WHAT THE EXERCISE ASKS. Everything from the line containing "# Frequently asked questions (FAQ)" to the end of the material, both ends included, should be repeated exactly; please give only those lines.

INFORMATION GIVEN.
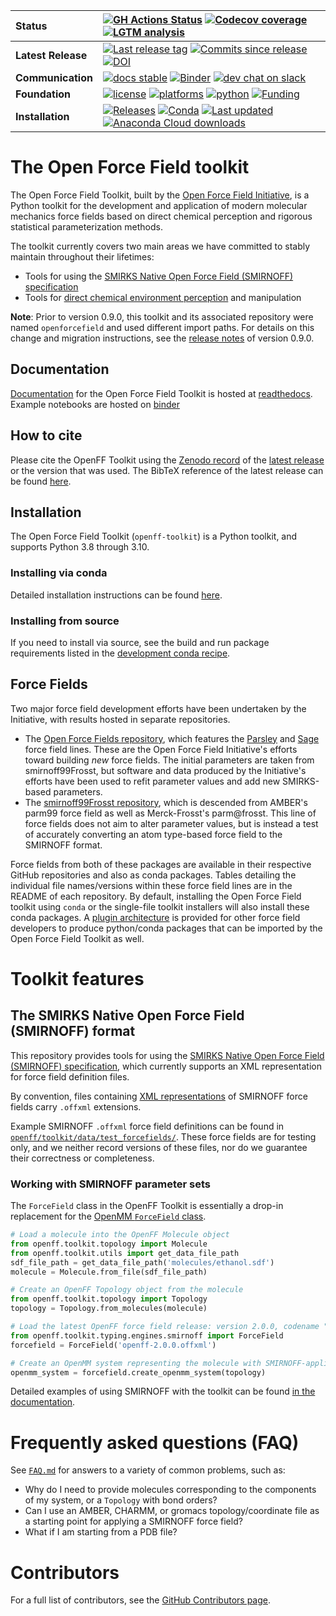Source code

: | **Status** | [![GH Actions Status](https://github.com/openforcefield/openff-toolkit/workflows/CI/badge.svg)](https://github.com/openforcefield/openff-toolkit/actions?query=branch%3Amaster+workflow%3ACI)  [![Codecov coverage](https://img.shields.io/codecov/c/github/openforcefield/openff-toolkit.svg?logo=Codecov&logoColor=white)](https://codecov.io/gh/openforcefield/openff-toolkit) [![LGTM analysis](https://img.shields.io/lgtm/grade/python/g/openforcefield/openff-toolkit.svg?logo=lgtm&logoWidth=18)](https://lgtm.com/projects/g/openforcefield/openff-toolkit/context:python) |
| :------ |:------------------------------------------------------------------------------------------------------------------------------------------------------------------------------------------------------------------------------------------------------------------------------------------------------------------------------------------------------------------------------------------------------------------------------------------------------------------------------------------------------------------------------------------------------------------------------------|
| **Latest Release** | [![Last release tag](https://img.shields.io/github/release-pre/openforcefield/openff-toolkit.svg)](https://github.com/openforcefield/openff-toolkit/releases)  [![Commits since release](https://img.shields.io/github/commits-since/openforcefield/openff-toolkit/0.11.3.svg)](https://github.com/openforcefield/openff-toolkit/releases/tag/0.11.3) [![DOI](https://zenodo.org/badge/DOI/10.5281/zenodo.7278243.svg)](https://doi.org/10.5281/zenodo.7278243)                                                                                                                     |
| **Communication** | [![docs stable](https://img.shields.io/badge/docs-stable-5077AB.svg?logo=read%20the%20docs)](https://open-forcefield-toolkit.readthedocs.io/) [![Binder](https://mybinder.org/badge_logo.svg)](https://mybinder.org/v2/gh/openforcefield/openff-toolkit/stable?filepath=%2Fexamples%2F) [![dev chat on slack](https://img.shields.io/badge/dev_chat-on_slack-808493.svg?logo=slack)](https://join.slack.com/t/openforcefieldgroup/shared_invite/enQtNjA4MTMxMDg0MDAxLWY3Y2Q5NDY4MmU1OTIzMDhiYzFjOWFkZGFjN2Y4N2Q4OTRkOWNjODVhMDMxMzkwMDcxNDA5MjYyNjJjYjE2NTM)                        |
| **Foundation** | [![license](https://img.shields.io/github/license/openforcefield/openff-toolkit.svg)](https://opensource.org/licenses/MIT) [![platforms](https://img.shields.io/badge/Platforms-Linux%2C%20MacOS-orange.svg)](https://open-forcefield-toolkit.readthedocs.io/en/stable/installation.html) [![python](https://img.shields.io/badge/python-3.8%2C%203.9-blue.svg)](https://open-forcefield-toolkit.readthedocs.io/en/stable/installation.html) [![Funding](https://img.shields.io/badge/Funding-Open%20Force%20Field%20Consortium-brightgreen.svg)](http://openforcefield.org)        |
| **Installation** | [![Releases](https://img.shields.io/badge/obtain-latest-green.svg)](https://github.com/openforcefield/openff-toolkit/releases) [![Conda](https://img.shields.io/conda/v/conda-forge/openff-toolkit.svg)](https://anaconda.org/conda-forge/openff-toolkit) [![Last updated](https://anaconda.org/conda-forge/openff-toolkit/badges/latest_release_relative_date.svg)](https://anaconda.org/conda-forge/openff-toolkit) [![Anaconda Cloud downloads](https://anaconda.org/conda-forge/openff-toolkit/badges/downloads.svg)](https://anaconda.org/conda-forge/openff-toolkit)          |

# The Open Force Field toolkit

The Open Force Field Toolkit, built by the [Open Force Field Initiative](http://openforcefield.org), is a Python toolkit for the development and application of modern molecular mechanics force fields based on direct chemical perception and rigorous statistical parameterization methods.

The toolkit currently covers two main areas we have committed to stably maintain throughout their lifetimes:
* Tools for using the [SMIRKS Native Open Force Field (SMIRNOFF) specification](https://openforcefield.github.io/standards/standards/smirnoff/)
* Tools for [direct chemical environment perception](https://dx.doi.org/10.1021/acs.jctc.8b00640) and manipulation

**Note**: Prior to version 0.9.0, this toolkit and its associated repository were named `openforcefield` and used different import paths. For details on this change and migration instructions, see the [release notes](https://open-forcefield-toolkit.readthedocs.io/en/stable/releasehistory.html#namespace-migration) of version 0.9.0.

## Documentation

[Documentation](https://open-forcefield-toolkit.readthedocs.io/en/stable/) for the Open Force Field Toolkit is hosted at [readthedocs](https://open-forcefield-toolkit.readthedocs.io/en/stable). Example notebooks are hosted on [binder](https://mybinder.org/v2/gh/openforcefield/openff-toolkit/stable?filepath=%2Fexamples%2F)

## How to cite

Please cite the OpenFF Toolkit using the [Zenodo record](https://zenodo.org/record/7278243) of the [latest release](https://zenodo.org/record/7278243) or the version that was used. The BibTeX reference of the latest release can be found [here](https://zenodo.org/record/7225911/export/hx#.Y1AoKezMKrM).

## Installation

The Open Force Field Toolkit (`openff-toolkit`) is a Python toolkit, and supports Python 3.8 through 3.10.

### Installing via conda

Detailed installation instructions can be found [here](https://open-forcefield-toolkit.readthedocs.io/en/stable/installation.html).

### Installing from source

If you need to install via source, see the build and run package requirements listed in the [development conda recipe](https://github.com/openforcefield/openff-toolkit/blob/0.8.3/devtools/conda-recipe/meta.yaml).

## Force Fields

Two major force field development efforts have been undertaken by the Initiative, with results hosted in separate repositories.

* The [Open Force Fields repository](https://github.com/openforcefield/openff-forcefields/), which features the [Parsley](https://openforcefield.org/community/news/general/introducing-openforcefield-1.0/) and [Sage](https://openforcefield.org/community/news/general/sage2.0.0-release/) force field lines. These are the Open Force Field Initiative's efforts toward building _new_ force fields. The initial parameters are taken from smirnoff99Frosst, but software and data produced by the Initiative's efforts have been used to refit parameter values and add new SMIRKS-based parameters.
* The [smirnoff99Frosst repository](https://github.com/openforcefield/smirnoff99Frosst/), which is descended from AMBER's parm99 force field as well as Merck-Frosst's parm@frosst. This line of force fields does not aim to alter parameter values, but is instead a test of accurately converting an atom type-based force field to the SMIRNOFF format.

Force fields from both of these packages are available in their respective GitHub repositories and also as conda packages. Tables detailing the individual file names/versions within these force field lines are in the README of each repository. By default, installing the Open Force Field toolkit using `conda` or the single-file toolkit installers will also install these conda packages. A [plugin architecture](https://github.com/openforcefield/openff-toolkit/blob/master/FAQ.md#how-can-i-distribute-my-own-force-fields-in-smirnoff-format) is provided for other force field developers to produce python/conda packages that can be imported by the Open Force Field Toolkit as well.

# Toolkit features

## The SMIRKS Native Open Force Field (SMIRNOFF) format

This repository provides tools for using the [SMIRKS Native Open Force Field (SMIRNOFF) specification](https://openforcefield.github.io/standards/standards/smirnoff/), which currently supports an XML representation for force field definition files.

By convention, files containing [XML representations](https://en.wikipedia.org/wiki/XML) of SMIRNOFF force fields carry `.offxml` extensions.

Example SMIRNOFF `.offxml` force field definitions can be found in [`openff/toolkit/data/test_forcefields/`](https://github.com/openforcefield/openff-toolkit/tree/master/openff/toolkit/data/test_forcefields). These force fields are for testing only, and we neither record versions of these files, nor do we guarantee their correctness or completeness.

### Working with SMIRNOFF parameter sets

The `ForceField` class in the OpenFF Toolkit is essentially a drop-in replacement for the [OpenMM `ForceField` class](http://docs.openmm.org/latest/api-python/generated/openmm.app.forcefield.ForceField.html#simtk.openmm.app.forcefield.ForceField).

```python
# Load a molecule into the OpenFF Molecule object
from openff.toolkit.topology import Molecule
from openff.toolkit.utils import get_data_file_path
sdf_file_path = get_data_file_path('molecules/ethanol.sdf')
molecule = Molecule.from_file(sdf_file_path)

# Create an OpenFF Topology object from the molecule
from openff.toolkit.topology import Topology
topology = Topology.from_molecules(molecule)

# Load the latest OpenFF force field release: version 2.0.0, codename "Sage"
from openff.toolkit.typing.engines.smirnoff import ForceField
forcefield = ForceField('openff-2.0.0.offxml')

# Create an OpenMM system representing the molecule with SMIRNOFF-applied parameters
openmm_system = forcefield.create_openmm_system(topology)

```
Detailed examples of using SMIRNOFF with the toolkit can be found [in the documentation](https://open-forcefield-toolkit.readthedocs.io/en/stable/examples.html).

# Frequently asked questions (FAQ)

See [`FAQ.md`](FAQ.md) for answers to a variety of common problems, such as:
* Why do I need to provide molecules corresponding to the components of my system, or a `Topology` with bond orders?
* Can I use an AMBER, CHARMM, or gromacs topology/coordinate file as a starting point for applying a SMIRNOFF force field?
* What if I am starting from a PDB file?

# Contributors

For a full list of contributors, see the [GitHub Contributors page](https://github.com/openforcefield/openff-toolkit/graphs/contributors).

RESPONSE FOR THIS EXERCISE.
# Frequently asked questions (FAQ)

See [`FAQ.md`](FAQ.md) for answers to a variety of common problems, such as:
* Why do I need to provide molecules corresponding to the components of my system, or a `Topology` with bond orders?
* Can I use an AMBER, CHARMM, or gromacs topology/coordinate file as a starting point for applying a SMIRNOFF force field?
* What if I am starting from a PDB file?

# Contributors

For a full list of contributors, see the [GitHub Contributors page](https://github.com/openforcefield/openff-toolkit/graphs/contributors).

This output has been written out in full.